■ EXTRACTED RECORDS
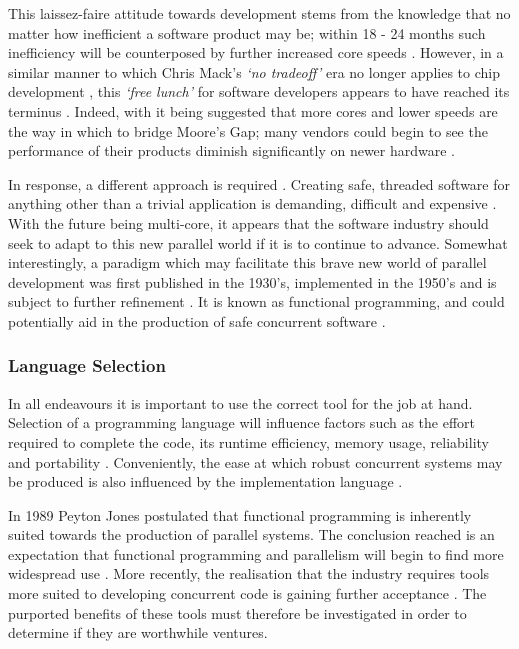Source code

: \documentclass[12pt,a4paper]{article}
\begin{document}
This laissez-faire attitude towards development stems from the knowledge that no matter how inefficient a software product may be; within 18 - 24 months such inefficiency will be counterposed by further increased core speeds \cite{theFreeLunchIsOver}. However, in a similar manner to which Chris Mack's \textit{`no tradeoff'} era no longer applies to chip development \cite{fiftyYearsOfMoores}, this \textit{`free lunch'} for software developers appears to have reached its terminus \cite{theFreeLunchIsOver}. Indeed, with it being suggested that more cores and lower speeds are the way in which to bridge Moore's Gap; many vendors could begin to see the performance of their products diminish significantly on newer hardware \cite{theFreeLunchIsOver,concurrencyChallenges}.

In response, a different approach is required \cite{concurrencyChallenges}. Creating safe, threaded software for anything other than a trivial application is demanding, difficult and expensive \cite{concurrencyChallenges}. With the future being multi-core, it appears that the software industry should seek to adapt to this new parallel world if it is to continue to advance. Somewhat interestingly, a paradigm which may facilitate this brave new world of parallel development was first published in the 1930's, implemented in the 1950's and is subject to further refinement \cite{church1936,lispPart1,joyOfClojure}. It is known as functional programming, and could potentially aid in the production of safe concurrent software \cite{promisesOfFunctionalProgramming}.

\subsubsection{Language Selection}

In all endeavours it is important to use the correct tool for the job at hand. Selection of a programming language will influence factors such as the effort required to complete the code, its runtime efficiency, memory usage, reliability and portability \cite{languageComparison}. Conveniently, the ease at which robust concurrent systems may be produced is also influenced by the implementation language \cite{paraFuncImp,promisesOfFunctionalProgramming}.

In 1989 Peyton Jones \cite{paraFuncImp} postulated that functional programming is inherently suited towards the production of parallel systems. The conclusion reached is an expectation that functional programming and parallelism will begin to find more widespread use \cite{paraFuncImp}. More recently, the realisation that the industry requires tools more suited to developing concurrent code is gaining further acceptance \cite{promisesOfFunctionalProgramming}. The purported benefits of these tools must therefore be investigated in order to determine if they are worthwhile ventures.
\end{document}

...

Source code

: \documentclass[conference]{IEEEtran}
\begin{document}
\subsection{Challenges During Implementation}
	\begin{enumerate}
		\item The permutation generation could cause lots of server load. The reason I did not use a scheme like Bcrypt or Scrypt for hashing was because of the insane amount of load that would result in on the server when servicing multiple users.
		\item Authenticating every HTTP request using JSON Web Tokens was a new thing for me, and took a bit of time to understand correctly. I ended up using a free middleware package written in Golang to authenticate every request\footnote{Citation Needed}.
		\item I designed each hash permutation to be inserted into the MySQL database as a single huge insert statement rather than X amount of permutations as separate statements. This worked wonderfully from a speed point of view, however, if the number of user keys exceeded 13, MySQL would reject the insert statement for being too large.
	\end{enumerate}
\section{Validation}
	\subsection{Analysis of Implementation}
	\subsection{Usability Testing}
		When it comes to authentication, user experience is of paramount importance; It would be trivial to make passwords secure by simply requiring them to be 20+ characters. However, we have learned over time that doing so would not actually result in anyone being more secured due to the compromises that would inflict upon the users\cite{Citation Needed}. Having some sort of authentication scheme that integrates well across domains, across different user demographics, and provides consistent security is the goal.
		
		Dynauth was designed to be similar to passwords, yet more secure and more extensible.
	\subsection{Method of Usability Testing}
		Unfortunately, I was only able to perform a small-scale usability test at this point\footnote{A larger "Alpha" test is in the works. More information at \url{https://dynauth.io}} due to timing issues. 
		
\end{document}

■ YOUR OBJECTIVE
Scanning the data above, copy out every line where "Selection" is found.

■ EXERCISE OUTPUT
\subsubsection{Language Selection}
In all endeavours it is important to use the correct tool for the job at hand. Selection of a programming language will influence factors such as the effort required to complete the code, its runtime efficiency, memory usage, reliability and portability \cite{languageComparison}. Conveniently, the ease at which robust concurrent systems may be produced is also influenced by the implementation language \cite{paraFuncImp,promisesOfFunctionalProgramming}.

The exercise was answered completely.